Timothy Jones is a performer, musicologist and Deputy Principal (Programmes and Research) at the Royal Academy of Music. After his early musical education in south Wales he studied as an undergraduate and postgraduate student at Christ Church Oxford. On completing doctoral work on Mozart in 1991 he became Lecturer in Music at St Peter's College and St Edmund Hall Oxford, and taught music theory and analysis at Oxford University's Faculty of Music. He subsequently held academic posts at the University of Exeter and the Royal Northern College of Music before joining the Royal Academy of Music in 2008.

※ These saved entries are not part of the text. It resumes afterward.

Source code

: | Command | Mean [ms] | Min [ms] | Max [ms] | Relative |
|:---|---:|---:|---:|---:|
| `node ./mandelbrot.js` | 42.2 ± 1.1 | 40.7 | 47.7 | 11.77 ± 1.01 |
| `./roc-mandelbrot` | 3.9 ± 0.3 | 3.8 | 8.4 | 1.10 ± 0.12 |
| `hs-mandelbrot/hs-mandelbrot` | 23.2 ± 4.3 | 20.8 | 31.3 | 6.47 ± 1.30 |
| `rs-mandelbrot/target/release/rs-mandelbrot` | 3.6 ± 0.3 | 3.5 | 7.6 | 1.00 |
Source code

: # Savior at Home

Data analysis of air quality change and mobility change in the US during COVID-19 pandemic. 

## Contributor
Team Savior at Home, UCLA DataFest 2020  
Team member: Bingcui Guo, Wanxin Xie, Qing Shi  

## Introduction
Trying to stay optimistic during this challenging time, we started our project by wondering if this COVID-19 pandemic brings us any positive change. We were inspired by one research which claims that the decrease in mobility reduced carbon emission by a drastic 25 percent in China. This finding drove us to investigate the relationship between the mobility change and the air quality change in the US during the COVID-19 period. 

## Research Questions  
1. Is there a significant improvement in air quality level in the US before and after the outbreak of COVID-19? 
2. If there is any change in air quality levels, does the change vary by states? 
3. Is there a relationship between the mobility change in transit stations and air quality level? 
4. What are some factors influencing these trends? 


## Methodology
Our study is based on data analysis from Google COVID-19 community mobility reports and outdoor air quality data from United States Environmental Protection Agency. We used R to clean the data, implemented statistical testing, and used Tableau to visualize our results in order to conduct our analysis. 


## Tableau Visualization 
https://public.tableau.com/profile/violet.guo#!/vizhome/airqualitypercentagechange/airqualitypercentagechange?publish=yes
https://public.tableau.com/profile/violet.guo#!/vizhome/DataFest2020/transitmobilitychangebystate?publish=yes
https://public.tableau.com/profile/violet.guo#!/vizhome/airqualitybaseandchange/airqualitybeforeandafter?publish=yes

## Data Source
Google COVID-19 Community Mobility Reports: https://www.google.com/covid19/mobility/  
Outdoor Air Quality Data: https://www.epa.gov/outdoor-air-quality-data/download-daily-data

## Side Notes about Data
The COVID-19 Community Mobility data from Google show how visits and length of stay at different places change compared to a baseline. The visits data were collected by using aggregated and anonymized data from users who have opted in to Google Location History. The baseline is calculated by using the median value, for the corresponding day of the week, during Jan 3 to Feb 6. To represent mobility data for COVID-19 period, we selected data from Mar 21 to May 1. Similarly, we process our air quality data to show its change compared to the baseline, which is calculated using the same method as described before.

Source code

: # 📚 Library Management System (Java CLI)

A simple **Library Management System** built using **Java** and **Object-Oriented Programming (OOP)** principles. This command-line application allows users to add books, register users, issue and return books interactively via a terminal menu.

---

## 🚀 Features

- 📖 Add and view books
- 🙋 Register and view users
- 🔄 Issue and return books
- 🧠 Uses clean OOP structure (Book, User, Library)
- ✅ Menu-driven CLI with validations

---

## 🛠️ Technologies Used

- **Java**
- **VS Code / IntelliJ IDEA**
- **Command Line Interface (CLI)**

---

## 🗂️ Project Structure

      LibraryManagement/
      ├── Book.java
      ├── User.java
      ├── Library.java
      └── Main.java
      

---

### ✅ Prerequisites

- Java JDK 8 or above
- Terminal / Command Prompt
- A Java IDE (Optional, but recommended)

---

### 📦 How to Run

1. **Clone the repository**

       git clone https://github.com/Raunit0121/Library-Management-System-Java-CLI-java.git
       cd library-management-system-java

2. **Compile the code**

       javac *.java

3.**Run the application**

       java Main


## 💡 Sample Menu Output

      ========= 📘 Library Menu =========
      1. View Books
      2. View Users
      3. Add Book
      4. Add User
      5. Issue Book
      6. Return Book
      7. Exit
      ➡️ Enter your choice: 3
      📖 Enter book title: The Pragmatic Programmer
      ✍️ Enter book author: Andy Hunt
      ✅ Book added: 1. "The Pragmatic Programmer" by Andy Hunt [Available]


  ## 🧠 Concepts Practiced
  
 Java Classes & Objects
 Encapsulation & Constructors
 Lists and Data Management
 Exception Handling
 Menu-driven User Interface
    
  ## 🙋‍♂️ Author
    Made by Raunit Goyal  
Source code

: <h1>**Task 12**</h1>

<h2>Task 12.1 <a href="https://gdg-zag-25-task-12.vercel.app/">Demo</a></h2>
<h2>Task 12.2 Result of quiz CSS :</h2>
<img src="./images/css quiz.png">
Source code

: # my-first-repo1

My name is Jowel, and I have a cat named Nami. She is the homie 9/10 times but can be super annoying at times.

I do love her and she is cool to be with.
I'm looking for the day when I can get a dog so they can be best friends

As a scholar, Timothy Jones's main interests lie in Viennese classical music and the relationships between analysis, interpretation and performance. He is the author of Beethoven: The 'Moonlight' and Other Sonatas Op. 27 and Op. 31 (Cambridge 1999), a new edition and completion of Mozart's Requiem fragment K. 626, and articles on technical issues in music by Mozart and Haydn. He is currently writing a book on expressive troping and reciprocity in Mozart's instrumental music for Indiana University Press. In recent years he has also developed research interests in nineteenth-century French instrumental music. He contributed a chapter to French Music Since Berlioz (Ashgate 2006) and has written about the style and aesthetics of the French symphonic poem at the end of the nineteenth century.
Timothy Jones's career also encompasses a busy schedule as a performer. As a continuo player he has performed a wide repertoire of seventeenth- and eighteenth-century music, while as a pianist he has mainly worked in the music of the classical period and of our own day (including many premieres). As a keyboard player he is particularly interested in the role of improvisation within composed musical structures.